- [PROVIDED RECORDS]
=======

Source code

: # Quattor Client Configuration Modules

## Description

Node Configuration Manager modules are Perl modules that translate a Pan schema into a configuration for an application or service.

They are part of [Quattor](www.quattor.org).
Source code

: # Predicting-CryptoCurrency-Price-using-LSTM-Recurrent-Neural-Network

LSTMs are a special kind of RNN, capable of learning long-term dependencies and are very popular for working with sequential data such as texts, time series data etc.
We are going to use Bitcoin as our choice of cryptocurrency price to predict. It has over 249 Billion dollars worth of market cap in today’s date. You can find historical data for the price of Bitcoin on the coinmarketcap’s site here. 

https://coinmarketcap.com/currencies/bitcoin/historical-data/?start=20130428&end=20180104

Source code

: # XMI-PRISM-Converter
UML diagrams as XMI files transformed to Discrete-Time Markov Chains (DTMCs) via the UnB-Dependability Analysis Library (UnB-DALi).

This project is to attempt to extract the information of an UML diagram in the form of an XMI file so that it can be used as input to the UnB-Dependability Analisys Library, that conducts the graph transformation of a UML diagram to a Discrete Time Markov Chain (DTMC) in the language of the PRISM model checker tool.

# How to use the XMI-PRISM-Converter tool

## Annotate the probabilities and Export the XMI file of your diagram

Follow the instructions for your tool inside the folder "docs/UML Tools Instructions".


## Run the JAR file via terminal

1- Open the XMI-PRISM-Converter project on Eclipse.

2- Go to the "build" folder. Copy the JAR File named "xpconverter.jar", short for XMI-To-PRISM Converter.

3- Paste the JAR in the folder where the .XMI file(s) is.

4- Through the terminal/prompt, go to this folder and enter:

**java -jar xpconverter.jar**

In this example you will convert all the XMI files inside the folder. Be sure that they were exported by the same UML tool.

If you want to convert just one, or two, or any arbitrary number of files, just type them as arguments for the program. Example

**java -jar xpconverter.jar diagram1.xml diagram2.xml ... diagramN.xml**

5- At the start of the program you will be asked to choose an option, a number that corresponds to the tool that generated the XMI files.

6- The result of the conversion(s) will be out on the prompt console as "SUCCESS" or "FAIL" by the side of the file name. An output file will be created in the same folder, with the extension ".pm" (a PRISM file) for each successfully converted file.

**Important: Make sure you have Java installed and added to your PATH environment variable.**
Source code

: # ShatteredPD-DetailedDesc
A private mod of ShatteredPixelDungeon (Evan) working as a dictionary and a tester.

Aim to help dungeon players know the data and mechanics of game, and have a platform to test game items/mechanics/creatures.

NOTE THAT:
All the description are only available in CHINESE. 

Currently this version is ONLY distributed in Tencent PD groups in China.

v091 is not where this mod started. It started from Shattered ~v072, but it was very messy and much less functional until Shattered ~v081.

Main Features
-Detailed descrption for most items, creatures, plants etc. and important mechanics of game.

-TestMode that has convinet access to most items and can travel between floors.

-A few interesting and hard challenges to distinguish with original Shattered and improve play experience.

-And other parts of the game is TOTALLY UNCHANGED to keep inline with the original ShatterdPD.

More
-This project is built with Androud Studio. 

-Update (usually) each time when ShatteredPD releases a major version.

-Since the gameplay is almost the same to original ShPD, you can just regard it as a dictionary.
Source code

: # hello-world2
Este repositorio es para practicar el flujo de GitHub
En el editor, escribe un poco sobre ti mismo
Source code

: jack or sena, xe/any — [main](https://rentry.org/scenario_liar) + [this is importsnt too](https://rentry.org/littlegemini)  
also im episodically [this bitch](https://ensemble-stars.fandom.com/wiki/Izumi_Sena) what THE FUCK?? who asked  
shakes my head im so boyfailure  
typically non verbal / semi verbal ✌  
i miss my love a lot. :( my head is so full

=======

- [EXERCISE DESCRIPTION] Extract every line from the one containing "Este repositorio es" to the end of the entries, including both of those lines, exactly as given and with nothing added.

- [SOLUTION BELOW]
Este repositorio es para practicar el flujo de GitHub
En el editor, escribe un poco sobre ti mismo
Source code

: jack or sena, xe/any — [main](https://rentry.org/scenario_liar) + [this is importsnt too](https://rentry.org/littlegemini)  
also im episodically [this bitch](https://ensemble-stars.fandom.com/wiki/Izumi_Sena) what THE FUCK?? who asked  
shakes my head im so boyfailure  
typically non verbal / semi verbal ✌  
i miss my love a lot. :( my head is so full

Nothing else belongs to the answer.